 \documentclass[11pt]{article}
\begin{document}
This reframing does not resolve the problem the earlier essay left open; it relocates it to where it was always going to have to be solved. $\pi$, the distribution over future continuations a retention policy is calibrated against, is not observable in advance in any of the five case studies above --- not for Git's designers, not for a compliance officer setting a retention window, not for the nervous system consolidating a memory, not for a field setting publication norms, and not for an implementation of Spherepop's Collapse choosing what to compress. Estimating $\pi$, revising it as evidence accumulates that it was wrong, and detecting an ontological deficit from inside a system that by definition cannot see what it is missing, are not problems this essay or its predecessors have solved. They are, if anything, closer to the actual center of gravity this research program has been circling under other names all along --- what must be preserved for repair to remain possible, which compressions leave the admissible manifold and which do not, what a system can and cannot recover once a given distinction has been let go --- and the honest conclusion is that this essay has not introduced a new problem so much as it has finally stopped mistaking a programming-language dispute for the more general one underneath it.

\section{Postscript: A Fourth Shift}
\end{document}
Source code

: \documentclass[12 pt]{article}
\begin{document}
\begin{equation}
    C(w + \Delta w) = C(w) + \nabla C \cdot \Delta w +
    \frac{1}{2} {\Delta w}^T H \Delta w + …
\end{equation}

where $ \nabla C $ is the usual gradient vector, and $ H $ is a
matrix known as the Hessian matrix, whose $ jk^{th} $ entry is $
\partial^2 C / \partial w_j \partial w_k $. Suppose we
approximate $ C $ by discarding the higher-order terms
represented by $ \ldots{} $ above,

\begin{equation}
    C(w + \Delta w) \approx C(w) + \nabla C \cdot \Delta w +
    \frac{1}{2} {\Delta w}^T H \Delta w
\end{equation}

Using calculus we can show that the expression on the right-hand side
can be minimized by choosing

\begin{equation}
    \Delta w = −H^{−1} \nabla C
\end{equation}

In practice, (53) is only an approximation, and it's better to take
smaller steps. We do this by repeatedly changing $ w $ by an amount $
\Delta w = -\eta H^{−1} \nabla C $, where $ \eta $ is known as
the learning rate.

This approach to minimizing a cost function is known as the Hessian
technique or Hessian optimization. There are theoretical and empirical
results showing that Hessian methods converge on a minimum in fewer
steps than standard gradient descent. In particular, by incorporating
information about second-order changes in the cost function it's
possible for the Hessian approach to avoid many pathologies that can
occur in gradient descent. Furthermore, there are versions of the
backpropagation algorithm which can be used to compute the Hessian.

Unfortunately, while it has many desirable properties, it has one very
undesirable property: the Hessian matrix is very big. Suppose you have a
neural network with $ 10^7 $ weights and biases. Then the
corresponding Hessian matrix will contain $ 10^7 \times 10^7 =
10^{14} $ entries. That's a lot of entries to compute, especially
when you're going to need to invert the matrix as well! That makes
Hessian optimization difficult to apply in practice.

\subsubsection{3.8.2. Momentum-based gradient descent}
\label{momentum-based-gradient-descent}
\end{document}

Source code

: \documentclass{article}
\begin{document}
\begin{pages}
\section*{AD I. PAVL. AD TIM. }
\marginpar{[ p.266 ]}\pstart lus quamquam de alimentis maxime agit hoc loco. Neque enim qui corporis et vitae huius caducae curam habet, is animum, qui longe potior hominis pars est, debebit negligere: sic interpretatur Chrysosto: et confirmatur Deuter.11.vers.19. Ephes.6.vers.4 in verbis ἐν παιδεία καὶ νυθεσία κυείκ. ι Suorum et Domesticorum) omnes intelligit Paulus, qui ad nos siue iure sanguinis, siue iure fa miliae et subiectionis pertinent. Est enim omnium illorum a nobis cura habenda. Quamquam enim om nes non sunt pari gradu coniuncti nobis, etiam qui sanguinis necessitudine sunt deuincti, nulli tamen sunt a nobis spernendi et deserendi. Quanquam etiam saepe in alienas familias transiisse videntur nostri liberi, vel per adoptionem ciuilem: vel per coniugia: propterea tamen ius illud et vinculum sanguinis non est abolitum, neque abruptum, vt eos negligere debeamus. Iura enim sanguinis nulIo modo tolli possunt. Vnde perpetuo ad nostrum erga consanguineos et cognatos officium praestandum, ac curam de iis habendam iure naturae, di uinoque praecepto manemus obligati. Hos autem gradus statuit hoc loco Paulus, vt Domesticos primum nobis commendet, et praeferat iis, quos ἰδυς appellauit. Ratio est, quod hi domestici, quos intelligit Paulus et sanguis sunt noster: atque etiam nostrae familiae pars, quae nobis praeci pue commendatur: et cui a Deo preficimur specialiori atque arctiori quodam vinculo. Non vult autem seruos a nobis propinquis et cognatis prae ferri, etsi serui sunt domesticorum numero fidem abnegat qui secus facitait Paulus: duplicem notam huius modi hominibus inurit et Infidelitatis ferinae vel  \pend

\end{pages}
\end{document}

------------

Instructions for the task:
Only one number is expected: the count of lines in the entries holding the string "known".

Exercise answer:
3